#### [TO DO]
When you copy the data that follows, reproduce every word exactly and leave out the images.
Content starts
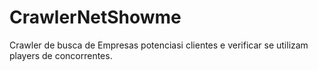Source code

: # CrawlerNetShowme

Crawler de busca de Empresas potenciasi clientes e verificar se utilizam players de concorrentes.
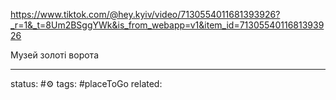 https://www.tiktok.com/@hey.kyiv/video/7130554011681393926?_r=1&_t=8Um2BSggYWk&is_from_webapp=v1&item_id=7130554011681393926

Музей золоті ворота

---
status: #⚙️ 
tags: #placeToGo 
related: 
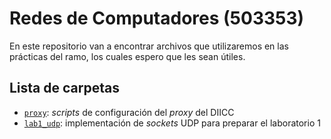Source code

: # Redes de Computadores (503353)

En este repositorio van a encontrar archivos que utilizaremos en las prácticas del ramo, los cuales espero que les sean útiles.

## Lista de carpetas

- [`proxy`](proxy/): _scripts_ de configuración del _proxy_ del DIICC
- [`lab1_udp`](lab1_udp/): implementación de _sockets_ UDP para preparar el laboratorio 1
Content ends
#### [TASK ANSWER]
Source code

: # CrawlerNetShowme

Crawler de busca de Empresas potenciasi clientes e verificar se utilizam players de concorrentes.
 https://www.tiktok.com/@hey.kyiv/video/7130554011681393926?_r=1&_t=8Um2BSggYWk&is_from_webapp=v1&item_id=7130554011681393926

Музей золоті ворота

---
status: #⚙️ 
tags: #placeToGo 
related: 
Source code

: # Redes de Computadores (503353)

En este repositorio van a encontrar archivos que utilizaremos en las prácticas del ramo, los cuales espero que les sean útiles.

## Lista de carpetas

- [`proxy`](proxy/): _scripts_ de configuración del _proxy_ del DIICC
- [`lab1_udp`](lab1_udp/): implementación de _sockets_ UDP para preparar el laboratorio 1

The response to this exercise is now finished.